WORK ORDER:
In the records that follow, find each line with "where" and pull it out.

MATERIAL FOR THIS TASK:
###

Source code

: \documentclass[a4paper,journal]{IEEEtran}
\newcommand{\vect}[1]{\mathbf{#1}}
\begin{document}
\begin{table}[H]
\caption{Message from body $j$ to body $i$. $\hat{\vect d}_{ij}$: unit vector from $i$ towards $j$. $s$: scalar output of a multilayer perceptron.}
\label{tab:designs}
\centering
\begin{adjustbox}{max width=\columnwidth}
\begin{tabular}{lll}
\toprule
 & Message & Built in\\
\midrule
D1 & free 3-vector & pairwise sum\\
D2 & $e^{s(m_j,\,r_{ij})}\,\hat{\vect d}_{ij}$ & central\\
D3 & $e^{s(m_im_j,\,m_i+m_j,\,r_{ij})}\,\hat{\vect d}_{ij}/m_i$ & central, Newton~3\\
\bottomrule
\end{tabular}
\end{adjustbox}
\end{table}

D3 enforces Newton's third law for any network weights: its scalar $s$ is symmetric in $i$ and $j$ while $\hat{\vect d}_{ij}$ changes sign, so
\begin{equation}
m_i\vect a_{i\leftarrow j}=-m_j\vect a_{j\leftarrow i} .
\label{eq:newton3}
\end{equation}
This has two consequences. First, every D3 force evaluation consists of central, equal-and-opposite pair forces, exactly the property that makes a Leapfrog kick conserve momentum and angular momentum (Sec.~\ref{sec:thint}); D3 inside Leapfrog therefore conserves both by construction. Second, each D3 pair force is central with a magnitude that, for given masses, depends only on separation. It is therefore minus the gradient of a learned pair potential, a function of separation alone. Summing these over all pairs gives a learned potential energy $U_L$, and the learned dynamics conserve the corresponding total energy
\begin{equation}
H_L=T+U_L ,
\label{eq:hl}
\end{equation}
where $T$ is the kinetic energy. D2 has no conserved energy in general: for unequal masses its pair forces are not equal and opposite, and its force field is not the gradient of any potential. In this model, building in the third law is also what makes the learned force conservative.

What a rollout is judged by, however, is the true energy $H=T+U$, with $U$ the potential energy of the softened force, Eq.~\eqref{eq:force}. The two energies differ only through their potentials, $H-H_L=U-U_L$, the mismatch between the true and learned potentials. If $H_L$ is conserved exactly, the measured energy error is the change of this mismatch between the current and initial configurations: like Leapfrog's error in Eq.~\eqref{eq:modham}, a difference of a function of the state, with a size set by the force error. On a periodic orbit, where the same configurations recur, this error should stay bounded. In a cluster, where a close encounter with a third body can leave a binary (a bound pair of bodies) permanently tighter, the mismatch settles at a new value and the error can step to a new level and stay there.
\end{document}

###

ANSWER FOR THIS EXERCISE:
where $T$ is the kinetic energy. D2 has no conserved energy in general: for unequal masses its pair forces are not equal and opposite, and its force field is not the gradient of any potential. In this model, building in the third law is also what makes the learned force conservative.
What a rollout is judged by, however, is the true energy $H=T+U$, with $U$ the potential energy of the softened force, Eq.~\eqref{eq:force}. The two energies differ only through their potentials, $H-H_L=U-U_L$, the mismatch between the true and learned potentials. If $H_L$ is conserved exactly, the measured energy error is the change of this mismatch between the current and initial configurations: like Leapfrog's error in Eq.~\eqref{eq:modham}, a difference of a function of the state, with a size set by the force error. On a periodic orbit, where the same configurations recur, this error should stay bounded. In a cluster, where a close encounter with a third body can leave a binary (a bound pair of bodies) permanently tighter, the mismatch settles at a new value and the error can step to a new level and stay there.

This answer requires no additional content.